Le parole tratte dal contesto sovrapposto alla pittura danno origine a nuovi significati. Frasi, passato che una persona si precipita ogni giorno, senza concentrarsi, hanno un nuovo modo per Bulatov.


Eric Bulatov. "Breznev. Spazio sovietico ", 1977

contesto

Bulatov ha costruito il suo lavoro sull'opposizione di spazio e aereo. L'iperrealismo con elementi di grafica di poster e testo divenne la sua identità aziendale. L'imposizione di slogan pubblicitari sui paesaggi era accompagnata da un'illusione ottica: tra il testo e la "realtà" c'era l'aria, un'illusione dello spazio. Slogan di distacco e vita.

Allo stesso tempo, c'è una parte dell'aereo, rigidamente organizzata con le parole degli slogan e dei poster grafici, e uno spazio tridimensionale in cui crescono betulle disorganizzate e nuvole non organizzate che galleggiano nel cielo blu.


Eric Bulatov. "Vista di Mosca da Madrid"

Bulatov: "La libertà, a quanto ho capito, è impossibile nello spazio sociale, e la questione dell'orizzonte, il confine di questo spazio, è costantemente in piedi. E lo faccio. Questo è il mio argomento, e nessuno da questa parte ha affrontato la questione né nella pop art né nella social art, e non ha affrontato questi problemi ".

Il destino dell'artista

"Ho disegnato bene, come molti bambini della mia età, quindi non è stato sorprendente.

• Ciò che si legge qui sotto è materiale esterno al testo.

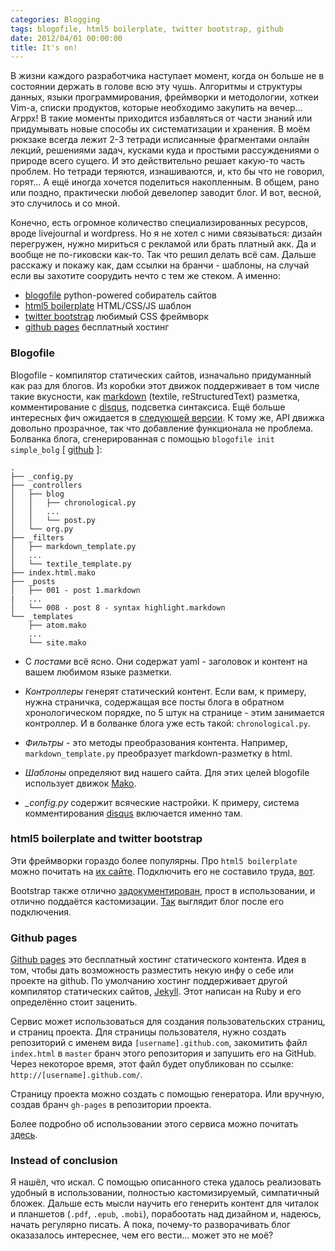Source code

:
 ```yaml
---
categories: Blogging
tags: blogofile, html5 boilerplate, twitter bootstrap, github
date: 2012/04/01 00:00:00
title: It's on!
---
```


В жизни каждого разработчика наступает момент, когда он больше не в состоянии держать в голове всю эту чушь. Алгоритмы и структуры данных, языки программирования, фреймворки и методологии, хоткеи Vim-а, списки продуктов, которые необходимо закупить на вечер... Агррх! В такие моменты приходится избавляться от части знаний или придумывать новые способы их систематизации и хранения. В моём рюкзаке всегда лежит 2-3 тетради исписанные фрагментами онлайн лекций, решениями задач, кусками куда и простыми рассуждениями о природе всего сущего. И это действительно решает какую-то часть проблем. Но тетради теряются, изнашиваются, и, кто бы что не говорил, горят... А ещё иногда хочется поделиться накопленным. В общем, рано или поздно, практически любой девелопер заводит блог. И вот, весной, это случилось и со мной.

Конечно, есть огромное количество специализированных ресурсов, вроде livejournal и wordpress. Но я не хотел с ними связываться: дизайн перегружен, нужно мириться с рекламой или брать платный акк. Да и вообще не по-гиковски как-то. Так что решил делать всё сам. Дальше расскажу и покажу как, дам ссылки на бранчи - шаблоны, на случай если вы захотите соорудить нечто с тем же стеком. А именно:

*   [blogofile](http://www.blogofile.com/) python-powered собиратель сайтов
*   [html5 boilerplate](http://html5boilerplate.com/) HTML/CSS/JS шаблон
*   [twitter bootstrap](http://twitter.github.com/bootstrap/) любимый CSS фреймворк
*   [github pages](http://pages.github.com/) бесплатный хостинг

### Blogofile

Blogofile - компилятор статических сайтов, изначально придуманный как раз для блогов. Из коробки этот движок поддерживает в том числе такие вкусности, как [markdown](http://daringfireball.net/projects/markdown/) (textile, reStructuredText) разметка, комментирование с [disqus](http://disqus.com/), подсветка синтаксиса. Ещё больше интересных фич ожидается в [следующей версии](http://www.blogofile.com/blog/2011/04/30/preview-of-blogofile-0.8/). К тому же, API движка довольно прозрачное, так что добавление функционала не проблема. Болванка блога, сгенерированная с помощью `blogofile init simple_bolg` [ [github](https://github.com/filipovskii/filipovskii.github.com/branches/blogofile_init) ]:

    .
    ├── _config.py
    ├── _controllers
    │   ├── blog
    │   │   ├── chronological.py
    │   │   ...
    │   │   └── post.py
    │   └── org.py
    ├── _filters
    │   ├── markdown_template.py
    │   ...
    │   └── textile_template.py
    ├── index.html.mako
    ├── _posts
    │   ├── 001 - post 1.markdown
    |   ...
    │   └── 008 - post 8 - syntax highlight.markdown
    └── _templates
        ├── atom.mako
        ...
        └── site.mako

*   С *постами* всё ясно. Они содержат yaml - заголовок и контент на вашем любимом языке разметки.

*   *Контроллеры* генерят статический контент. Если вам, к примеру, нужна страничка, содержащая все посты блога в обратном хронологическом порядке, по 5 штук на странице - этим занимается контроллер. И в болванке блога уже есть такой: `chronological.py`. 

*   *Фильтры* - это методы преобразования контента. Например, `markdown_template.py` преобразует markdown-разметку в html.

*   *Шаблоны* определяют вид нашего сайта. Для этих целей blogofile использует движок [Mako](http://www.makotemplates.org/).

*   *_config.py* содержит всяческие настройки. К примеру, система комментирования [disqus](http://www.disqus.com) включается именно там.


### html5 boilerplate and twitter bootstrap

Эти фреймворки гораздо более популярны. Про `html5 boilerplate` можно почитать на [их сайте](http://ru.html5boilerplate.com/). Подключить его не составило труда, [вот](https://github.com/filipovskii/filipovskii.github.com/tree/boilerplate).

Bootstrap также отлично [задокументирован](http://twitter.github.com/bootstrap/), прост в использовании, и отлично поддаётся кастомизации. [Так](https://github.com/filipovskii/filipovskii.github.com/tree/bootstrap) выглядит блог после его подключения.

### Github pages

[Github pages](http://pages.github.com/) это бесплатный хостинг статического контента. Идея в том, чтобы дать возможность разместить некую инфу о себе или проекте на github. По умолчанию хостинг поддерживает другой компилятор статических сайтов, [Jekyll](https://github.com/mojombo/jekyll). Этот написан на Ruby и его определённо стоит заценить.

Сервис может использоваться для создания пользовательских страниц, и страниц проекта. Для страницы пользователя, нужно создать репозиторий с именем вида `[username].github.com`, закомитить файл `index.html` в `master` бранч этого репозитория и запушить его на GitHub. Через некоторое время, этот файл будет опубликован по ссылке: `http://[username].github.com/`.

Страницу проекта можно создать с помощью генератора. Или вручную, создав бранч `gh-pages` в репозитории проекта.

Более подробно об использовании этого сервиса можно почитать [здесь](http://help.github.com/pages/).

### Instead of conclusion

Я нашёл, что искал. С помощью описанного стека удалось реализовать удобный в использовании, полностью кастомизируемый, симпатичный бложек. Дальше есть мысли научить его генерить контент для читалок и планшетов (`.pdf`, `.epub`, `.mobi`), порабоотать над дизайном и, надеюсь, начать регулярно писать. А пока, почему-то разворачивать блог оказазалось интереснее, чем его вести... может это не моё?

Ma per qualche ragione mio padre decise fermamente che sarei diventato un artista ... Poi mio padre andò al fronte e non tornò. Quindi per me e per mia madre era come il suo testamento. Così ho sempre saputo che sarei diventato un artista, anche la domanda su cosa diventare non era per me ", ricorda Bulatov.


Eric Bulatov. "Horizon"

Dopo aver studiato, pensando a come fare soldi, Bulatov iniziò a dedicarsi all'illustrazione dei bambini. In parallelo, ha sviluppato il suo concetto pittorico.

Bulatov come artista fu notato nei primi anni '70 dopo la comparsa dell'opera Horizon. Allo stesso tempo, apparvero le prime accuse di realismo socialista. Alla fine degli anni '80, Bulatov fu invitato a lavorare negli Stati Uniti. I funzionari credevano che i suoi dipinti non rappresentassero un valore artistico, e quindi li calassero tranquillamente con un avvoltoio "Permesso di esportare dall'URSS". Un paio di anni dopo Bulatov si trasferì a Parigi, dove vive oggi, essendo un artista commerciale di grande successo.

Eric Bulatov "Louvre. Gioconda, 2006

Nei dipinti degli ultimi anni, Bulatov utilizza ancora l'alfabeto cirillico - tali opere sono più facilmente percepite dagli stranieri - loro, che non leggono il russo, non sono distratti dal testo e immediatamente vedono un'immagine visiva e spaziale.

Guarda il video: Perché Ib è un capolavoro (Ottobre 2019).